Data communications remains a very arcane and troublesome technology. The technically adept can perform basic data communications chores reasonably well, but supporting national or global access from large, diverse populations is a daunting and resource intensive assignment. The Teleshuttle Service lets publishers and product developers out-source these tasks to Teleshuttle's staff experts in communications programming, wide-area network and server operations, and user support.

The economy of the Teleshuttle approach results partly from sparing use of network and remote resources, and partly from the flexibility and simplicity provided both publishers and users. This enables a very different business model Mom conventional online services, where prices can be based on flat onetime fees and included in the initial price of the product. A specialized, product-linked service can avoid the need for complex subscription or usage-based charging schemes, and the administrative burdens they impose; with Teleshuttle, the costs to a publisher or vendor may be as low as $3 to $5 per user, depending on the number of users and the total volume of data made available for transport.

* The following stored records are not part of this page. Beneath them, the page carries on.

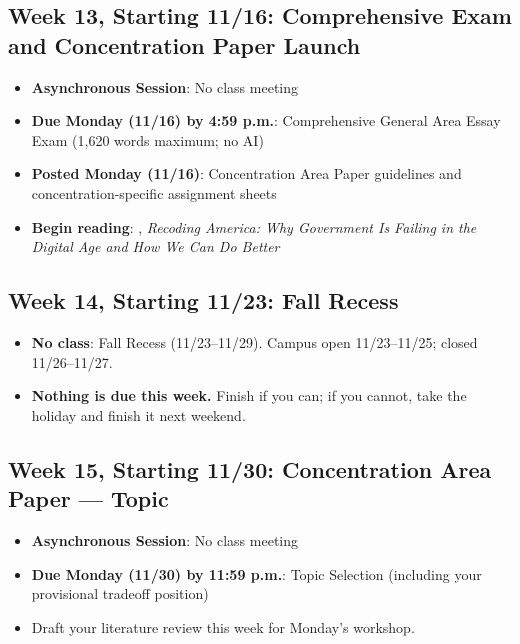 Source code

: \documentclass[11pt]{article}     %
\begin{document}
\subsection*{Week 13, Starting 11/16: Comprehensive Exam and Concentration Paper Launch}
\begin{itemize}
    \item \textbf{Asynchronous Session}: No class meeting
    \item \textbf{Due Monday (11/16) by 4:59 p.m.}: Comprehensive General Area Essay Exam (1,620 words maximum; no AI)
    \item \textbf{Posted Monday (11/16)}: Concentration Area Paper guidelines and concentration-specific assignment sheets
    \item \textbf{Begin reading}: \citet{pahlka2023}, \emph{Recoding America: Why Government Is Failing in the Digital Age and How We Can Do Better}
\end{itemize}

\subsection*{Week 14, Starting 11/23: Fall Recess}
\begin{itemize}
    \item \textbf{No class}: Fall Recess (11/23--11/29). Campus open 11/23--11/25; closed 11/26--11/27.
    \item \textbf{Nothing is due this week.} Finish \citet{pahlka2023} if you can; if you cannot, take the holiday and finish it next weekend.
\end{itemize}

\subsection*{Week 15, Starting 11/30: Concentration Area Paper --- Topic}
\begin{itemize}
    \item \textbf{Asynchronous Session}: No class meeting
    \item \textbf{Due Monday (11/30) by 11:59 p.m.}: Topic Selection (including your provisional tradeoff position)
    \item Draft your literature review this week for Monday's workshop.
\end{itemize}
\end{document}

Pricing for Teleshuttle is highly dependent on the specific choices from a wide range of options, with full service pricing currently administered on a special quote basis. Unit prices are keyed to the number of users actually utilizing the hybrid services, and not the total number of copies, to allow for wide distribution of products where usage of the online component may not be universal. Charges also depend on the average amount of data transmitted by users during a service contract period, and by the level of hours of user support provided (some publishers require only second-level support and only business-hours coverage).

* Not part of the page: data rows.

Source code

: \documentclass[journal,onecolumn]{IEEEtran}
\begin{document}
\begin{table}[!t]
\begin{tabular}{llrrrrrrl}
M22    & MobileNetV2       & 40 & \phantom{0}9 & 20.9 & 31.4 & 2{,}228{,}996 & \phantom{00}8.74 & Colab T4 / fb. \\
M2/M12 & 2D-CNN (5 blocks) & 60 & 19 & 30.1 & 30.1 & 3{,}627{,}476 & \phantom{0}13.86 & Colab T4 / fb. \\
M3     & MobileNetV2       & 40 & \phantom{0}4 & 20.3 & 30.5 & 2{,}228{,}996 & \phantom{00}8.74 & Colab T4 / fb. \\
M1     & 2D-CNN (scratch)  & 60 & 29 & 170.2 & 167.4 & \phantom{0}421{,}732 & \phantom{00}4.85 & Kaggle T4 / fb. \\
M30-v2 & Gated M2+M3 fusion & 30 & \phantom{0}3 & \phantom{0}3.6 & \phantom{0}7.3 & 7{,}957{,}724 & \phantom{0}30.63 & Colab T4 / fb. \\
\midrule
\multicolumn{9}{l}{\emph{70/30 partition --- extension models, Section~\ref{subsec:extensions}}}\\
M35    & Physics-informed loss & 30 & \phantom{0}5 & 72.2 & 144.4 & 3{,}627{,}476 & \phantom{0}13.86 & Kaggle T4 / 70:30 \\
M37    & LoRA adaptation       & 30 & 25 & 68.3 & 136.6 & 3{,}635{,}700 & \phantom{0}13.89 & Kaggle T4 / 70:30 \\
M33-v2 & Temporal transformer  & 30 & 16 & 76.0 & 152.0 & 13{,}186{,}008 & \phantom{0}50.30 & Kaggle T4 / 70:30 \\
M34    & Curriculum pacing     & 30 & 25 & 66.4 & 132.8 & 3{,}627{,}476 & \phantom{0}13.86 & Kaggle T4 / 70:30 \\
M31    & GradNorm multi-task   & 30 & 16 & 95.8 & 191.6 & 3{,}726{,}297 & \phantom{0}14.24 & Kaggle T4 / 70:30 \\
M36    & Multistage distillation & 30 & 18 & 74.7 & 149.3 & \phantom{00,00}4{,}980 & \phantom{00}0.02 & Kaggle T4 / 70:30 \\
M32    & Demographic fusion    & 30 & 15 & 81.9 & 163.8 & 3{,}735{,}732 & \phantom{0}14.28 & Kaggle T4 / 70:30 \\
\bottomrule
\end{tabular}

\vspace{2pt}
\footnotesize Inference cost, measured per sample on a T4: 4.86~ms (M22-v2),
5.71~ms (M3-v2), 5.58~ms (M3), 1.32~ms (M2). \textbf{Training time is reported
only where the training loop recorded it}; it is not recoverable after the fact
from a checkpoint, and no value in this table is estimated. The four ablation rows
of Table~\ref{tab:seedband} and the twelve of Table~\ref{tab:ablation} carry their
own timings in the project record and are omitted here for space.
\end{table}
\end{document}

While most users need no support, serving those that do involves significant expense. For low volume projects, minimum charges are negotiated to reflect the custom effort of setting up new and varying technical, operational, and business environments. The expectation is that such charges are to drop as Teleshuttle and its clients progress along the learning curve.

Pricing for in-house server options is significantly lower and more simple, since operations, end-user support, and related administrative costs are not involved. License fees start at $10,000 for a permanent license for a two-line server and an unlimited number of client module copies per product. This minimum system can support 500 to 1,000 users, assuming a moderate data volume. Pricing drops rapidly per additional lines for larger servers: a 32line server, for example, which might support 50,000 to 100,000 users, is $30,000. The servers use commodity DOS or Windows NT-compatible technology, so the associated hardware costs are low.

Although the simplest form is a onetime charge included in the product purchase price, customer charging may take a variety of forms. The flat fee would include rights to a set number of updates for a set period of time. Use of ordinary direct-dial phone lines--where users pay any long distance charges--further enables minimal fees, where the very short connect times prevent long distance toll charges from becoming burdensome. The classic publishing model of customer-paid Shipping" works in this model as long as the "shipping" cost is small.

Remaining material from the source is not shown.